The proposal is scheduled to go before the Land Use Committee for a public hearing at 7 pm Wednesday, Sept. 28, as it requires two special variances: 16 parking spaces where the city would normally require 25, and “one short open loading berth that is not located within the rear yard and is substandard in length,” according to the Land Use agenda.
The Cook County grant raised $2 million and the shelter’s capital campaign plans to raise another $1 million. The city is expected to fund the remaining costs for the $6.3 million building, which is to be built on the same spot as the current shelter, 2310 Oakton St.
From a pound to a shelter
Pasenko said when the building was built in 1987, it was never meant to house animals. “It was primarily a pound situation,” she said, where dogs were euthanized “and cats were never planned for.”
The designs for the new facilitydrawn by the Chicago architecture firm of Holabird & Root, also represents the city’s philosophical shift from a pound to a shelter.
The organization’s primary objective now, Pasenko said, is to serve pet owners as well as care for and place stray cats and dogs. Or as the mission is stated on its website: “We give companion animals the best chance at the life they deserve through rehabilitation, foster care, adoption and community support that keeps pets with the people who love them.”
The programs at the shelter include a food pantry that hands out between 20,000 to 30,000 pounds of food annually to owners in financial need and a custodial program to house animals for six to eight weeks if residents are displaced – for example, by fire.

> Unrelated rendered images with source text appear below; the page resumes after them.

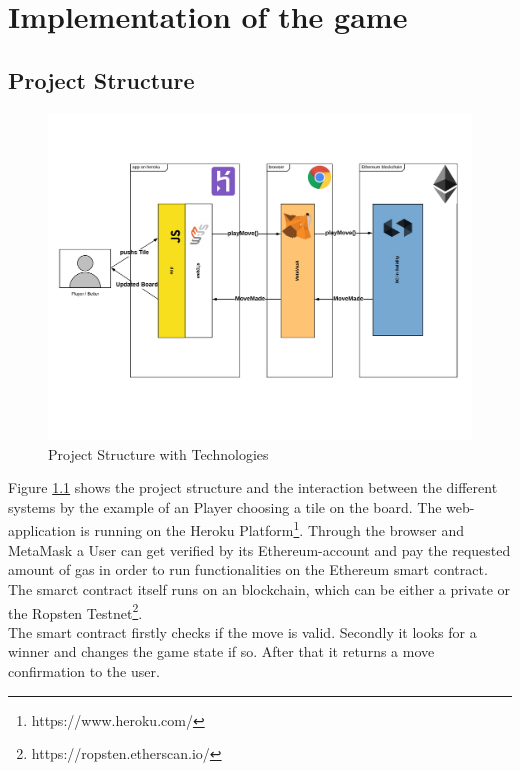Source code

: \chapter{Implementation of the game}\label{ch:implementation}
\section{Project Structure}
	\begin{figure}[ht]
		\begin{center}
			\includegraphics[scale=0.4]{res/project_structure}
		\end{center}
		\caption{Project Structure with Technologies}
		\label{fig:project_structure}
	\end{figure}	
Figure \ref{fig:project_structure} shows the project structure and the interaction between the different systems by the example of an Player choosing a tile on the board.
The web-application is running on the Heroku Platform\footnote{https://www.heroku.com/}. Through the browser and MetaMask a User can get verified by its Ethereum-account and pay the requested amount of gas in order to run functionalities on the Ethereum smart contract. The smarct contract itself runs on an blockchain, which can be either a private or the Ropsten Testnet\footnote{https://ropsten.etherscan.io/}.\\
The smart contract firstly checks if the move is valid. Secondly it looks for a winner and changes the game state if so. After that it returns a move confirmation to the user.
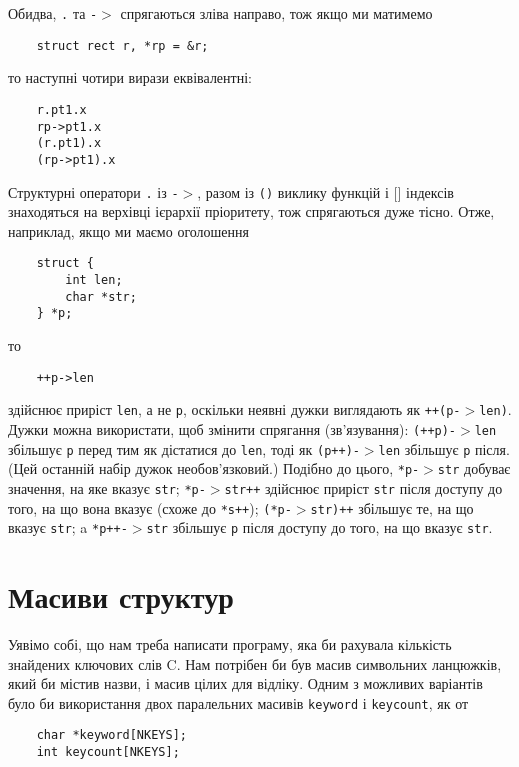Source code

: \documentclass[a4paper,12pt]{book}
\begin{document}
  Обидва, \texttt{.} та \texttt{-\mbox{$>$}} спрягаються зліва направо, тож якщо ми матимемо
  \begin{verbatim}
    struct rect r, *rp = &r;
  \end{verbatim}
  то наступні чотири вирази еквівалентні:
  \begin{verbatim}
    r.pt1.x
    rp->pt1.x
    (r.pt1).x
    (rp->pt1).x
  \end{verbatim}

  Структурні оператори \texttt{.} із \texttt{-\mbox{$>$}}, разом із \texttt{()} виклику функцій
  і \texttt{\mbox{$[$}\mbox{$]$}} індексів знаходяться на верхівці ієрархії пріоритету, тож спрягаються дуже
  тісно. Отже, наприклад, якщо ми маємо оголошення
  \begin{verbatim}
    struct {
        int len;
        char *str;
    } *p;
  \end{verbatim}
  то
  \begin{verbatim}
    ++p->len
  \end{verbatim}
  здійснює приріст \texttt{len}, а не \texttt{p}, оскільки неявні дужки виглядають як
  \texttt{++(p-\mbox{$>$}len)}. Дужки можна використати, щоб змінити спрягання (зв'язування):
  \texttt{(++p)-\mbox{$>$}len} збільшує \texttt{p} перед тим як дістатися до \texttt{len}, тоді
  як \texttt{(p++)-\mbox{$>$}len} збільшує \texttt{p} після. (Цей останній набір дужок
  необов'язковий.) Подібно до цього, \texttt{*p-\mbox{$>$}str} добуває значення, на яке вказує
  \texttt{str}; \texttt{*p-\mbox{$>$}str++} здійснює приріст \texttt{str} після доступу до того,
  на що вона вказує (схоже до \texttt{*s++}); \texttt{(*p-\mbox{$>$}str)++} збільшує те, на що
  вказує \texttt{str}; a \texttt{*p++-\mbox{$>$}str} збільшує \texttt{p} після доступу до того,
  на що вказує \texttt{str}.

\section{Масиви структур}


  Уявімо собі, що нам треба написати програму, яка би рахувала кількість знайдених
  ключових слів C. Нам потрібен би був масив символьних ланцюжків, який би містив назви, і
  масив цілих для відліку. Одним з можливих варіантів було би використання двох
  паралельних масивів \texttt{keyword} і \texttt{keycount}, як от
  \begin{verbatim}
    char *keyword[NKEYS];
    int keycount[NKEYS];
  \end{verbatim}
\end{document}
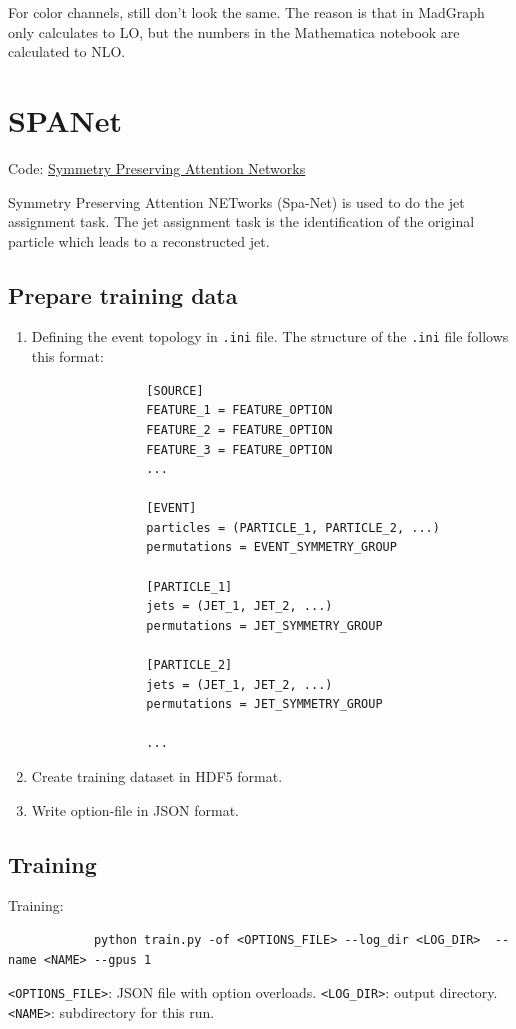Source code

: \documentclass[12pt]{article}
\begin{document}
	For color channels, still don't look the same. The reason is that in MadGraph only calculates to LO, but the numbers in the Mathematica notebook are calculated to NLO.
\section{SPANet}%
\label{sec:spanet}
	Code: \href{https://github.com/Alexanders101/SPANet}{Symmetry Preserving Attention Networks}

	Symmetry Preserving Attention NETworks (Spa-Net) is used to do the jet assignment task. The jet assignment task is the identification of the original particle which leads to a reconstructed jet.

	\subsection{Prepare training data}%
	\label{sub:prepare_training_data}
		\begin{enumerate}
			\item Defining the event topology in \verb+.ini+ file. The structure of the \verb+.ini+ file follows this format:

			\begin{verbatim}
				[SOURCE]
				FEATURE_1 = FEATURE_OPTION
				FEATURE_2 = FEATURE_OPTION
				FEATURE_3 = FEATURE_OPTION
				...

				[EVENT]
				particles = (PARTICLE_1, PARTICLE_2, ...)
				permutations = EVENT_SYMMETRY_GROUP

				[PARTICLE_1]
				jets = (JET_1, JET_2, ...)
				permutations = JET_SYMMETRY_GROUP

				[PARTICLE_2]
				jets = (JET_1, JET_2, ...)
				permutations = JET_SYMMETRY_GROUP

				...
			\end{verbatim}

			\item Create training dataset in HDF5 format.

			\item Write option-file in JSON format.

		\end{enumerate}
	\subsection{Training}%
	\label{sub:training}
		Training:
		\begin{verbatim}
			python train.py -of <OPTIONS_FILE> --log_dir <LOG_DIR>  --name <NAME> --gpus 1
		\end{verbatim}
		\verb+<OPTIONS_FILE>+: JSON file with option overloads. \verb+<LOG_DIR>+: output directory. \verb+<NAME>+: subdirectory for this run. 
\end{document}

Once the current building is razed, the dogs will be moved to a temporary space in the city’s recycling center, which is next to the shelter. Not all the details are worked out yet, but Pasenko said there is time to finalize the plans. “The city owns that property, and while there has to be some maintenance to house the dogs, it should be fine,” Pasenko said. “For the cats, I think we are going to have to rent a place.”
If the project ultimately wins approval, groundbreaking for the new facility should be in spring 2023 and the approximately 8,810-square-foot, one-story building is expected to be completed by December 2023 or January 2024.